● **Activity**
In the entries below, find every line with the string "reported" and copy it.

● **Records for this task**
#####

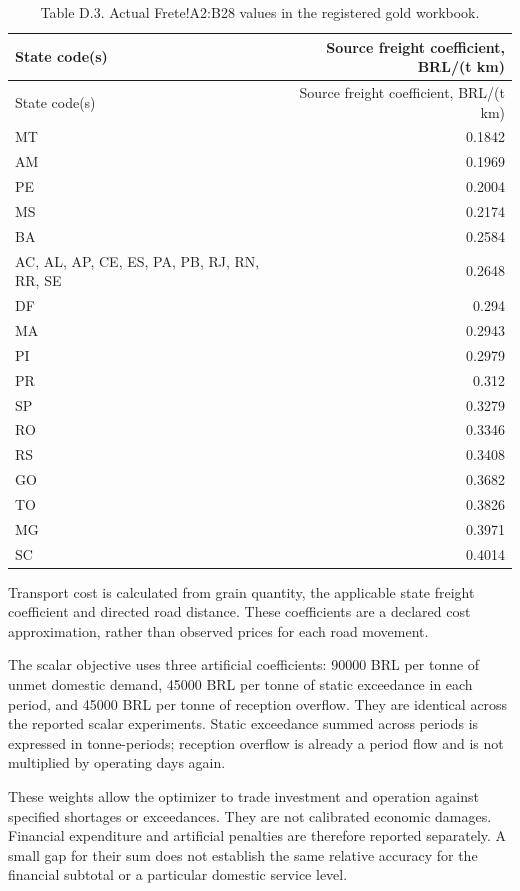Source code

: \documentclass[
  english,
  11pt,
  a4paper,
]{article}
\begin{document}
\begin{longtable}[]{@{}lr@{}}
\caption{Table D.3. Actual Frete!A2:B28 values in the registered gold
workbook.}\tabularnewline
\toprule\noalign{}
State code(s) & Source freight coefficient, BRL/(t km) \\
\midrule\noalign{}
\endfirsthead
\toprule\noalign{}
State code(s) & Source freight coefficient, BRL/(t km) \\
\midrule\noalign{}
\endhead
\bottomrule\noalign{}
\endlastfoot
MT & 0.1842 \\
AM & 0.1969 \\
PE & 0.2004 \\
MS & 0.2174 \\
BA & 0.2584 \\
AC, AL, AP, CE, ES, PA, PB, RJ, RN, RR, SE & 0.2648 \\
DF & 0.294 \\
MA & 0.2943 \\
PI & 0.2979 \\
PR & 0.312 \\
SP & 0.3279 \\
RO & 0.3346 \\
RS & 0.3408 \\
GO & 0.3682 \\
TO & 0.3826 \\
MG & 0.3971 \\
SC & 0.4014 \\
\end{longtable}

Transport cost is calculated from grain quantity, the applicable state
freight coefficient and directed road distance. These coefficients are a
declared cost approximation, rather than observed prices for each road
movement.

The scalar objective uses three artificial coefficients: 90000 BRL per
tonne of unmet domestic demand, 45000 BRL per tonne of static exceedance
in each period, and 45000 BRL per tonne of reception overflow. They are
identical across the reported scalar experiments. Static exceedance
summed across periods is expressed in tonne-periods; reception overflow
is already a period flow and is not multiplied by operating days again.

These weights allow the optimizer to trade investment and operation
against specified shortages or exceedances. They are not calibrated
economic damages. Financial expenditure and artificial penalties are
therefore reported separately. A small gap for their sum does not
establish the same relative accuracy for the financial subtotal or a
particular domestic service level.
\end{document}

#####

● **Answer area**
identical across the reported scalar experiments. Static exceedance
therefore reported separately. A small gap for their sum does not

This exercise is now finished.